**Provided entries:**
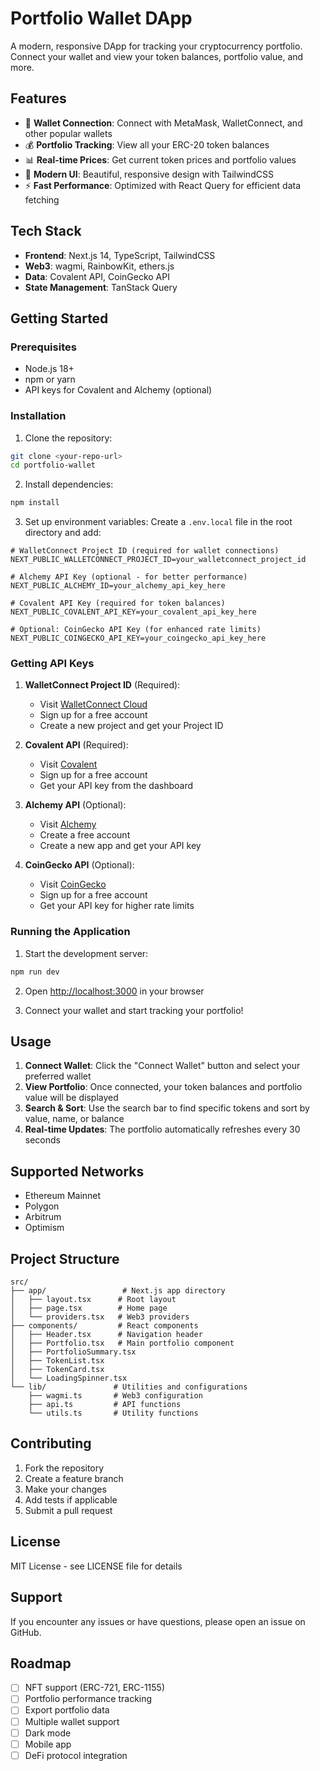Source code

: # Portfolio Wallet DApp

A modern, responsive DApp for tracking your cryptocurrency portfolio. Connect your wallet and view your token balances, portfolio value, and more.

## Features

- 🔗 **Wallet Connection**: Connect with MetaMask, WalletConnect, and other popular wallets
- 💰 **Portfolio Tracking**: View all your ERC-20 token balances
- 📊 **Real-time Prices**: Get current token prices and portfolio values
- 🎨 **Modern UI**: Beautiful, responsive design with TailwindCSS
- ⚡ **Fast Performance**: Optimized with React Query for efficient data fetching

## Tech Stack

- **Frontend**: Next.js 14, TypeScript, TailwindCSS
- **Web3**: wagmi, RainbowKit, ethers.js
- **Data**: Covalent API, CoinGecko API
- **State Management**: TanStack Query

## Getting Started

### Prerequisites

- Node.js 18+ 
- npm or yarn
- API keys for Covalent and Alchemy (optional)

### Installation

1. Clone the repository:
```bash
git clone <your-repo-url>
cd portfolio-wallet
```

2. Install dependencies:
```bash
npm install
```

3. Set up environment variables:
Create a `.env.local` file in the root directory and add:

```env
# WalletConnect Project ID (required for wallet connections)
NEXT_PUBLIC_WALLETCONNECT_PROJECT_ID=your_walletconnect_project_id

# Alchemy API Key (optional - for better performance)
NEXT_PUBLIC_ALCHEMY_ID=your_alchemy_api_key_here

# Covalent API Key (required for token balances)
NEXT_PUBLIC_COVALENT_API_KEY=your_covalent_api_key_here

# Optional: CoinGecko API Key (for enhanced rate limits)
NEXT_PUBLIC_COINGECKO_API_KEY=your_coingecko_api_key_here
```

### Getting API Keys

1. **WalletConnect Project ID** (Required):
   - Visit [WalletConnect Cloud](https://cloud.walletconnect.com/)
   - Sign up for a free account
   - Create a new project and get your Project ID

2. **Covalent API** (Required): 
   - Visit [Covalent](https://www.covalenthq.com/)
   - Sign up for a free account
   - Get your API key from the dashboard

3. **Alchemy API** (Optional):
   - Visit [Alchemy](https://www.alchemy.com/)
   - Create a free account
   - Create a new app and get your API key

4. **CoinGecko API** (Optional):
   - Visit [CoinGecko](https://www.coingecko.com/en/api)
   - Sign up for a free account
   - Get your API key for higher rate limits

### Running the Application

1. Start the development server:
```bash
npm run dev
```

2. Open [http://localhost:3000](http://localhost:3000) in your browser

3. Connect your wallet and start tracking your portfolio!

## Usage

1. **Connect Wallet**: Click the "Connect Wallet" button and select your preferred wallet
2. **View Portfolio**: Once connected, your token balances and portfolio value will be displayed
3. **Search & Sort**: Use the search bar to find specific tokens and sort by value, name, or balance
4. **Real-time Updates**: The portfolio automatically refreshes every 30 seconds

## Supported Networks

- Ethereum Mainnet
- Polygon
- Arbitrum
- Optimism

## Project Structure

```
src/
├── app/                 # Next.js app directory
│   ├── layout.tsx      # Root layout
│   ├── page.tsx        # Home page
│   └── providers.tsx   # Web3 providers
├── components/         # React components
│   ├── Header.tsx      # Navigation header
│   ├── Portfolio.tsx   # Main portfolio component
│   ├── PortfolioSummary.tsx
│   ├── TokenList.tsx
│   ├── TokenCard.tsx
│   └── LoadingSpinner.tsx
└── lib/               # Utilities and configurations
    ├── wagmi.ts       # Web3 configuration
    ├── api.ts         # API functions
    └── utils.ts       # Utility functions
```

## Contributing

1. Fork the repository
2. Create a feature branch
3. Make your changes
4. Add tests if applicable
5. Submit a pull request

## License

MIT License - see LICENSE file for details

## Support

If you encounter any issues or have questions, please open an issue on GitHub.

## Roadmap

- [ ] NFT support (ERC-721, ERC-1155)
- [ ] Portfolio performance tracking
- [ ] Export portfolio data
- [ ] Multiple wallet support
- [ ] Dark mode
- [ ] Mobile app
- [ ] DeFi protocol integration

**Requirement:** Each record above is to be copied out exactly; its pictures are not.

**Task solution:**
Source code

: # Portfolio Wallet DApp

A modern, responsive DApp for tracking your cryptocurrency portfolio. Connect your wallet and view your token balances, portfolio value, and more.

## Features

- 🔗 **Wallet Connection**: Connect with MetaMask, WalletConnect, and other popular wallets
- 💰 **Portfolio Tracking**: View all your ERC-20 token balances
- 📊 **Real-time Prices**: Get current token prices and portfolio values
- 🎨 **Modern UI**: Beautiful, responsive design with TailwindCSS
- ⚡ **Fast Performance**: Optimized with React Query for efficient data fetching

## Tech Stack

- **Frontend**: Next.js 14, TypeScript, TailwindCSS
- **Web3**: wagmi, RainbowKit, ethers.js
- **Data**: Covalent API, CoinGecko API
- **State Management**: TanStack Query

## Getting Started

### Prerequisites

- Node.js 18+ 
- npm or yarn
- API keys for Covalent and Alchemy (optional)

### Installation

1. Clone the repository:
```bash
git clone <your-repo-url>
cd portfolio-wallet
```

2. Install dependencies:
```bash
npm install
```

3. Set up environment variables:
Create a `.env.local` file in the root directory and add:

```env
# WalletConnect Project ID (required for wallet connections)
NEXT_PUBLIC_WALLETCONNECT_PROJECT_ID=your_walletconnect_project_id

# Alchemy API Key (optional - for better performance)
NEXT_PUBLIC_ALCHEMY_ID=your_alchemy_api_key_here

# Covalent API Key (required for token balances)
NEXT_PUBLIC_COVALENT_API_KEY=your_covalent_api_key_here

# Optional: CoinGecko API Key (for enhanced rate limits)
NEXT_PUBLIC_COINGECKO_API_KEY=your_coingecko_api_key_here
```

### Getting API Keys

1. **WalletConnect Project ID** (Required):
   - Visit [WalletConnect Cloud](https://cloud.walletconnect.com/)
   - Sign up for a free account
   - Create a new project and get your Project ID

2. **Covalent API** (Required): 
   - Visit [Covalent](https://www.covalenthq.com/)
   - Sign up for a free account
   - Get your API key from the dashboard

3. **Alchemy API** (Optional):
   - Visit [Alchemy](https://www.alchemy.com/)
   - Create a free account
   - Create a new app and get your API key

4. **CoinGecko API** (Optional):
   - Visit [CoinGecko](https://www.coingecko.com/en/api)
   - Sign up for a free account
   - Get your API key for higher rate limits

### Running the Application

1. Start the development server:
```bash
npm run dev
```

2. Open [http://localhost:3000](http://localhost:3000) in your browser

3. Connect your wallet and start tracking your portfolio!

## Usage

1. **Connect Wallet**: Click the "Connect Wallet" button and select your preferred wallet
2. **View Portfolio**: Once connected, your token balances and portfolio value will be displayed
3. **Search & Sort**: Use the search bar to find specific tokens and sort by value, name, or balance
4. **Real-time Updates**: The portfolio automatically refreshes every 30 seconds

## Supported Networks

- Ethereum Mainnet
- Polygon
- Arbitrum
- Optimism

## Project Structure

```
src/
├── app/                 # Next.js app directory
│   ├── layout.tsx      # Root layout
│   ├── page.tsx        # Home page
│   └── providers.tsx   # Web3 providers
├── components/         # React components
│   ├── Header.tsx      # Navigation header
│   ├── Portfolio.tsx   # Main portfolio component
│   ├── PortfolioSummary.tsx
│   ├── TokenList.tsx
│   ├── TokenCard.tsx
│   └── LoadingSpinner.tsx
└── lib/               # Utilities and configurations
    ├── wagmi.ts       # Web3 configuration
    ├── api.ts         # API functions
    └── utils.ts       # Utility functions
```

## Contributing

1. Fork the repository
2. Create a feature branch
3. Make your changes
4. Add tests if applicable
5. Submit a pull request

## License

MIT License - see LICENSE file for details

## Support

If you encounter any issues or have questions, please open an issue on GitHub.

## Roadmap

- [ ] NFT support (ERC-721, ERC-1155)
- [ ] Portfolio performance tracking
- [ ] Export portfolio data
- [ ] Multiple wallet support
- [ ] Dark mode
- [ ] Mobile app
- [ ] DeFi protocol integration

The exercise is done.